From Chicago to Detroit: Art Scene Turns Old Industrial Sites Into Creative Hubs
Empty factories and churches across Detroit now buzz with art. The Detroit Institute of Arts leads this shift, turning stark industrial spaces into spots where creativity thrives. At the heart…

Twilight
Empty factories and churches across Detroit now buzz with art. The Detroit Institute of Arts leads this shift, turning stark industrial spaces into spots where creativity thrives.
At the heart of the Institute stands Diego Rivera's 1932 fresco. "It rewards you every time you look at it," said Shelley Selim according to WBEZ Chicago. "There's even a cheat sheet in the tile floor — little carved labels tell you what each panel depicts."

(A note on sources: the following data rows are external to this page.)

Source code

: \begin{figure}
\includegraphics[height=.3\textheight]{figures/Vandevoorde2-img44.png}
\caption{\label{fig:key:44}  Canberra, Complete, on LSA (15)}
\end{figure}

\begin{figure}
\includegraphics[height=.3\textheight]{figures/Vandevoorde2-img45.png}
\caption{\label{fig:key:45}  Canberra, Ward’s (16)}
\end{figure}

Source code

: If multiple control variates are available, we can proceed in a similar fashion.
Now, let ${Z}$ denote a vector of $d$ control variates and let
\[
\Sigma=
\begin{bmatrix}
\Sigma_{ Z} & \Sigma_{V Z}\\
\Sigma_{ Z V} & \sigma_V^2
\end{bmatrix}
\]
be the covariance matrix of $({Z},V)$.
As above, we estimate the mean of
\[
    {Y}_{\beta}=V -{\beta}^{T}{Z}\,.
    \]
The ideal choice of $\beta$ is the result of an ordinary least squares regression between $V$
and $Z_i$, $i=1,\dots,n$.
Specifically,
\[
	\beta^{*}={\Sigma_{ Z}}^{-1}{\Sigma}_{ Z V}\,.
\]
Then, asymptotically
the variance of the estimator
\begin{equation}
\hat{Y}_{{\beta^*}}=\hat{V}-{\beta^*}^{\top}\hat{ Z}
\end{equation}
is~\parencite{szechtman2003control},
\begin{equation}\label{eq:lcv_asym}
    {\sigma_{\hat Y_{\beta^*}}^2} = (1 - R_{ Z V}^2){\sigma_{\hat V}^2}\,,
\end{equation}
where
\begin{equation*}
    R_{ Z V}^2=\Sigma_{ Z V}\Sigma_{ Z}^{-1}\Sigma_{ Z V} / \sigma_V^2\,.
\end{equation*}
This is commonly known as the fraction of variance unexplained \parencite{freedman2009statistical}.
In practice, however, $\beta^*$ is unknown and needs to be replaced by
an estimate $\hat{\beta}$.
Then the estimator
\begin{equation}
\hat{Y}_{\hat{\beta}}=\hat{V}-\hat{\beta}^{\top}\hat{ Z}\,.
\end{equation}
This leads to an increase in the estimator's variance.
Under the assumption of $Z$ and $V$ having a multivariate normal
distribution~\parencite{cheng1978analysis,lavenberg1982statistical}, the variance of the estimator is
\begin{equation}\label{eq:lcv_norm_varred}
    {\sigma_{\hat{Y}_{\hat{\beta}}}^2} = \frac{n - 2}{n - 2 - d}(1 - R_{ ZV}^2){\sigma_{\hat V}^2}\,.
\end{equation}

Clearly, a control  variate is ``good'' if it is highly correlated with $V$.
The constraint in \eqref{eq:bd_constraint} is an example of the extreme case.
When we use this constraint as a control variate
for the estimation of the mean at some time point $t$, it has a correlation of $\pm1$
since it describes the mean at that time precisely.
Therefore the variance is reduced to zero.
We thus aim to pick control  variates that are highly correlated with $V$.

The Shepherd, once a Catholic church, now hosts bold art shows. Scott Hocking fills the space with striking sculptures made from discarded materials from the marina. Other works show how factories changed the streets nearby.
Just down the road in Dearborn, Arab American life shapes the city's pulse. In 2023, it made history as the first U.S. city with an Arab American majority. The story started when families moved here for Ford jobs back in the 1900s.
Step into the vast Henry Ford Museum to see how Americans changed the world through invention. Steam engines puff and whistle at Greenfield Village right outside. Glass artists bend and shape hot glass into works of art.
In the 1980s, Tyree Guyton started the Heidelberg Project, turning two blocks of vacant buildings into an open-air gallery. A block away, the Dabls Mbad African Bead Museum tells stories through beads.
Submerge stands as the world's first techno museum. DJs Jon Dixon and Cornelius Harris guide visitors through Detroit's beat-making past while vinyl spins in the shop below.
Out in Bloomfield Hills sits Cranbrook Art Museum's sprawling 300-acre campus. "People just explore the grounds for landscape architecture and sculpture," Laura Mott said, according to the Chicago Sun-Times. "It's really just one of the gems of America."
"Eventually Everything Connects" fills the museum now. Art hangs from floor to ceiling in what staff call a "textile forest," showing off works by Alexander Girard and Ruth Adler Schnee.
In an old glove factory, John K. King Used & Rare Books keeps time-tested ways alive. Workers write sales in thick ledgers by hand, mixing old methods with new times. Not only is the art beautiful and raw, but the art throughout Detroit and Chicago also tells a story of culture and history.